Exercise details -> Check each line of the material below, and copy it if it holds the string "makes".

Data records ->
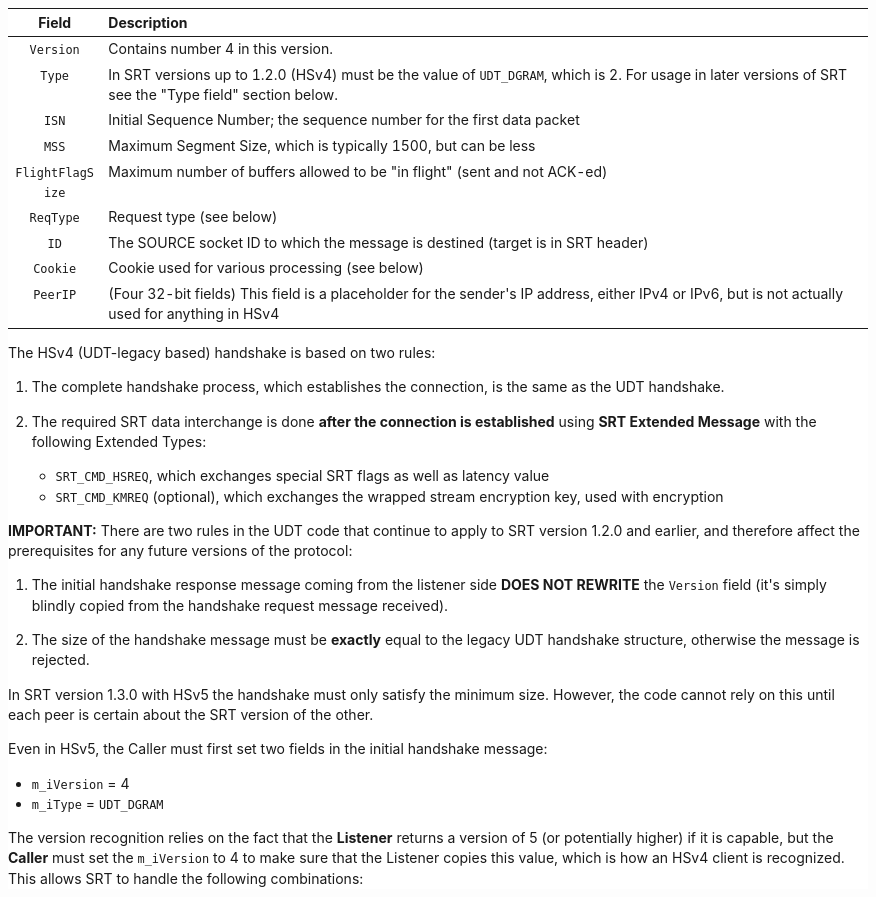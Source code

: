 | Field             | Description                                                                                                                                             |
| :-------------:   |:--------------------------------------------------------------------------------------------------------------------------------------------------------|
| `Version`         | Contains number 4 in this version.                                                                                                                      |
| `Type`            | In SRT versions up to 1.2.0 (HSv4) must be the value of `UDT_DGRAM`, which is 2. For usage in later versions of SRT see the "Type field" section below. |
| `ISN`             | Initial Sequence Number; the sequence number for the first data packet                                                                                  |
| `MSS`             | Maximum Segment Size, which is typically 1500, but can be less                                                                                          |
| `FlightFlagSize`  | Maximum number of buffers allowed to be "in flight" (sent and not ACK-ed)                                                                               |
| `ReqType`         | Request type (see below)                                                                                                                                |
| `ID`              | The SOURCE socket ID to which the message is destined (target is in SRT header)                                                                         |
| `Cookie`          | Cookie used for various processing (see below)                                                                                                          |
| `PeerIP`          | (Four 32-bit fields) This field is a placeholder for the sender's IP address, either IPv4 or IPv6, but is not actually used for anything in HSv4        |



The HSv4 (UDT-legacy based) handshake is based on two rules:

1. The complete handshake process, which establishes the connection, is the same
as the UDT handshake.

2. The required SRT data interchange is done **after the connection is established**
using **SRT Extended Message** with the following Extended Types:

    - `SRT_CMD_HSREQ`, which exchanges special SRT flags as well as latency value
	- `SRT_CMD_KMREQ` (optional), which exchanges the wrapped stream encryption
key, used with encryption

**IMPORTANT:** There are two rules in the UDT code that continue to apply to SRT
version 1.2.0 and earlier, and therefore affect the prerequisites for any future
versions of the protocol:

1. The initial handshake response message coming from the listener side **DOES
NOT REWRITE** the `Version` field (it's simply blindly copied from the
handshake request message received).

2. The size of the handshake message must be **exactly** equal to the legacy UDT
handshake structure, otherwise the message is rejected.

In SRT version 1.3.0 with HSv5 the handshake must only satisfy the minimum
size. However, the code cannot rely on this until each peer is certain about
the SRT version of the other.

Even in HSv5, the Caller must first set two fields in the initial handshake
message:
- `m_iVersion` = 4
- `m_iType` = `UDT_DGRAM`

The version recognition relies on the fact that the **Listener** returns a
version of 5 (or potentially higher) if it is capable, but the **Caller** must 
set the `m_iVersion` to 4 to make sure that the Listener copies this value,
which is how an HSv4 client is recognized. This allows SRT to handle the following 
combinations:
* * *
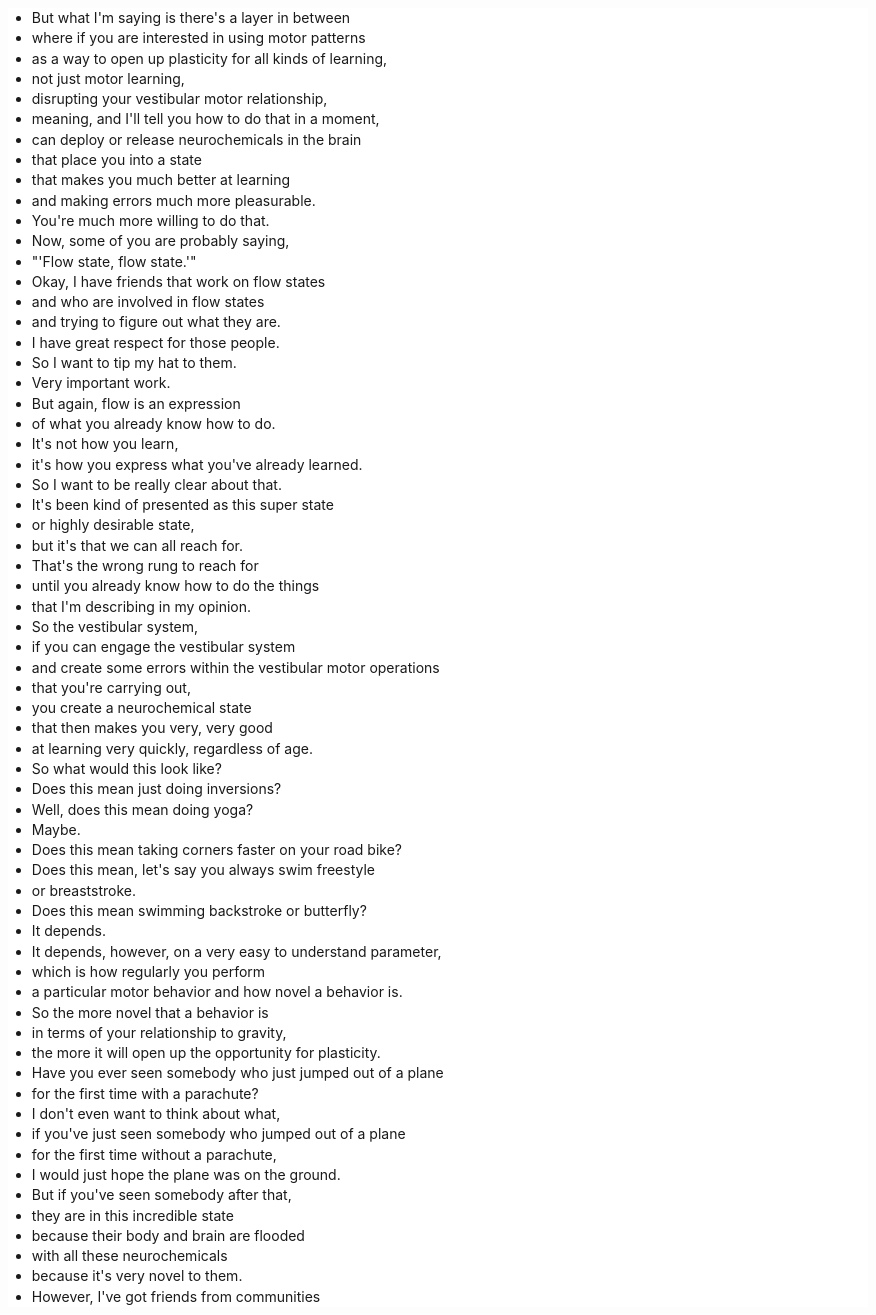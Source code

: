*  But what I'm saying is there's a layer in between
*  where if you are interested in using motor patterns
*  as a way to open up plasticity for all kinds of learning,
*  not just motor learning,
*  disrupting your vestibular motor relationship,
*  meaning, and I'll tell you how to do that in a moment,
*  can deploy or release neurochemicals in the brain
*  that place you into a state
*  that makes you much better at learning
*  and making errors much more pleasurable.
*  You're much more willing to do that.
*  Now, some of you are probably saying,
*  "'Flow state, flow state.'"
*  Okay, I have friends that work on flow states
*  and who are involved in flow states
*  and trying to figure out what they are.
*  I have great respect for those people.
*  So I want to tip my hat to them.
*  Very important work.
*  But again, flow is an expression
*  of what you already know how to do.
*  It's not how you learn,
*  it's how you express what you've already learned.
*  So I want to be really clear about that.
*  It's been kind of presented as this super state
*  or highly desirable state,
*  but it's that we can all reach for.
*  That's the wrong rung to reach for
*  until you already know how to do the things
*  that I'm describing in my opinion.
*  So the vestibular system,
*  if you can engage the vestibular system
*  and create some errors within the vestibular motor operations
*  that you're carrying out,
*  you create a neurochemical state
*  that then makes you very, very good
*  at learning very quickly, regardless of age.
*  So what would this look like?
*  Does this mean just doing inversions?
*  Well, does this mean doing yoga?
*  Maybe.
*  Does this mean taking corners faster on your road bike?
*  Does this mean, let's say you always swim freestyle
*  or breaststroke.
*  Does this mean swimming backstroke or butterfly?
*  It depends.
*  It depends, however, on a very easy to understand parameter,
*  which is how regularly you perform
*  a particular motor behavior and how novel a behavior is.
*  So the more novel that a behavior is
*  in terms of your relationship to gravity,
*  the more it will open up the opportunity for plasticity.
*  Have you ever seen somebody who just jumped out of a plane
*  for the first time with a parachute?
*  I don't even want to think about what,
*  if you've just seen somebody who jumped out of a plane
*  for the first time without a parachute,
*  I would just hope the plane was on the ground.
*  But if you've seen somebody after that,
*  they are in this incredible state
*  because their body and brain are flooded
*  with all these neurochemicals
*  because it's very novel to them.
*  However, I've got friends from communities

Expected output ->
*  that makes you much better at learning
*  that then makes you very, very good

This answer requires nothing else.